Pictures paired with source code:

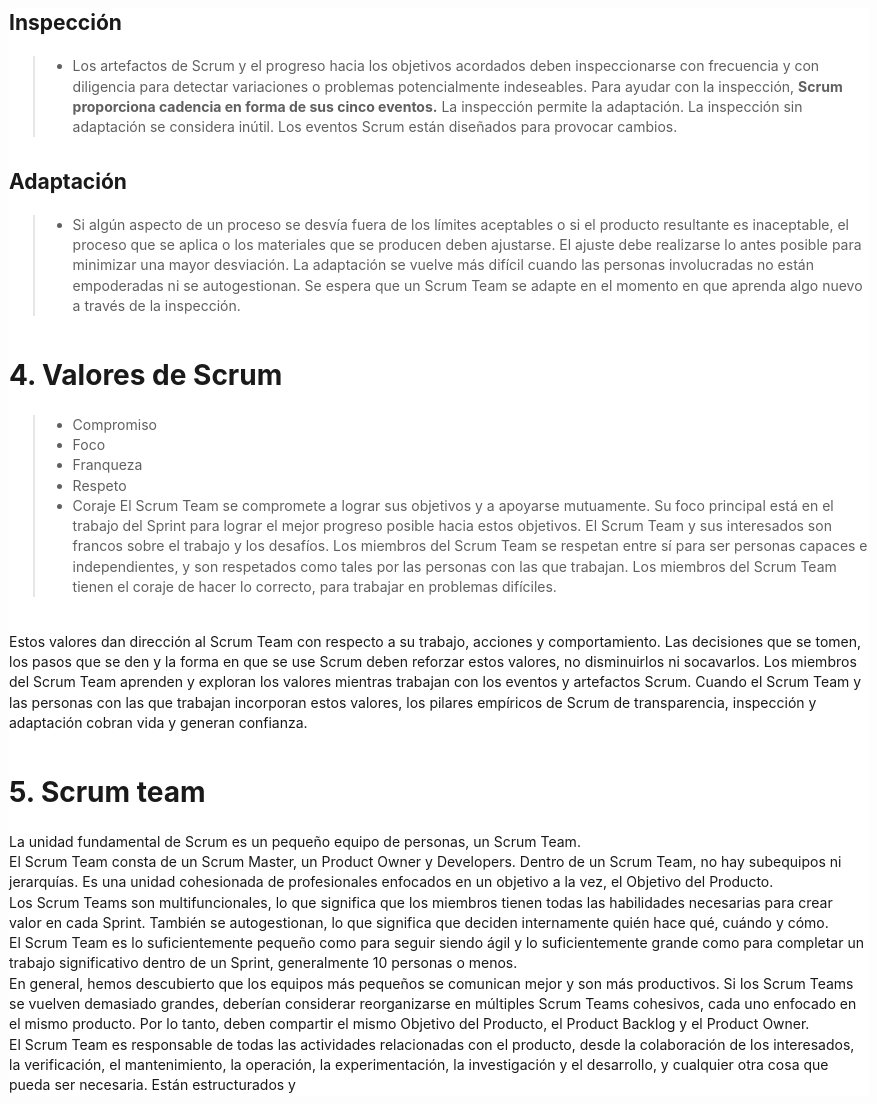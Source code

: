 ## Inspección
>- Los artefactos de Scrum y el progreso hacia los objetivos acordados deben inspeccionarse con frecuencia y con diligencia para detectar variaciones o problemas potencialmente indeseables. Para ayudar con la inspección, <strong>Scrum proporciona cadencia en forma de sus cinco eventos.</strong> La inspección permite la adaptación. La inspección sin adaptación se considera inútil. Los eventos Scrum están diseñados para provocar cambios.

## Adaptación
>- Si algún aspecto de un proceso se desvía fuera de los límites aceptables o si el producto resultante es inaceptable, el proceso que se aplica o los materiales que se producen deben ajustarse. El ajuste debe realizarse lo antes posible para minimizar una mayor desviación. La adaptación se vuelve más difícil cuando las personas involucradas no están empoderadas ni se autogestionan. Se espera que un Scrum Team se adapte en el momento en que aprenda algo nuevo a través de la inspección.

# 4. Valores de Scrum
>- Compromiso
>- Foco
>- Franqueza
>- Respeto
>- Coraje
El Scrum Team se compromete a lograr sus objetivos y a apoyarse mutuamente. Su foco principal está en el trabajo del Sprint para lograr el mejor progreso posible hacia estos objetivos. El Scrum Team y sus interesados son francos sobre el trabajo y los desafíos. Los miembros del Scrum Team se respetan entre sí para ser personas capaces e independientes, y son respetados como tales por las personas con las que trabajan. Los miembros del Scrum Team tienen el coraje de hacer lo correcto, para trabajar en problemas difíciles.
<br />
Estos valores dan dirección al Scrum Team con respecto a su trabajo, acciones y comportamiento. Las decisiones que se tomen, los pasos que se den y la forma en que se use Scrum deben reforzar estos valores, no disminuirlos ni socavarlos. Los miembros del Scrum Team aprenden y exploran los valores mientras trabajan con los eventos y artefactos Scrum. Cuando el Scrum Team y las personas con las que trabajan incorporan estos valores, los pilares empíricos de Scrum de transparencia, inspección y adaptación cobran vida y generan confianza.
<br />

# 5. Scrum team
La unidad fundamental de Scrum es un pequeño equipo de personas, un Scrum Team. 
<br />
El Scrum Team consta de un Scrum Master, un Product Owner y Developers. Dentro de un Scrum Team, no hay subequipos ni jerarquías. Es una unidad cohesionada de profesionales enfocados en un objetivo a la vez, el Objetivo del Producto.
<br />
Los Scrum Teams son multifuncionales, lo que significa que los miembros tienen todas las habilidades necesarias para crear valor en cada Sprint. También se autogestionan, lo que significa que deciden internamente quién hace qué, cuándo y cómo.
<br />
El Scrum Team es lo suficientemente pequeño como para seguir siendo ágil y lo suficientemente grande como para completar un trabajo significativo dentro de un Sprint, generalmente 10 personas o menos.
<br />
En general, hemos descubierto que los equipos más pequeños se comunican mejor y 
son más productivos. Si los Scrum Teams se vuelven demasiado grandes, deberían considerar reorganizarse en múltiples Scrum Teams cohesivos, cada uno enfocado en el mismo producto. Por lo tanto, deben compartir el mismo Objetivo del Producto, el Product Backlog y el Product Owner.
<br />
El Scrum Team es responsable de todas las actividades relacionadas con el producto, desde la colaboración de los interesados, la verificación, el mantenimiento, la operación, la experimentación, la investigación y el desarrollo, y cualquier otra cosa que pueda ser necesaria. Están estructurados y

**WHAT IS EXPECTED**
From the entries above, copy each line that holds "unidad".

**WRITTEN RESPONSE**
La unidad fundamental de Scrum es un pequeño equipo de personas, un Scrum Team. 
El Scrum Team consta de un Scrum Master, un Product Owner y Developers. Dentro de un Scrum Team, no hay subequipos ni jerarquías. Es una unidad cohesionada de profesionales enfocados en un objetivo a la vez, el Objetivo del Producto.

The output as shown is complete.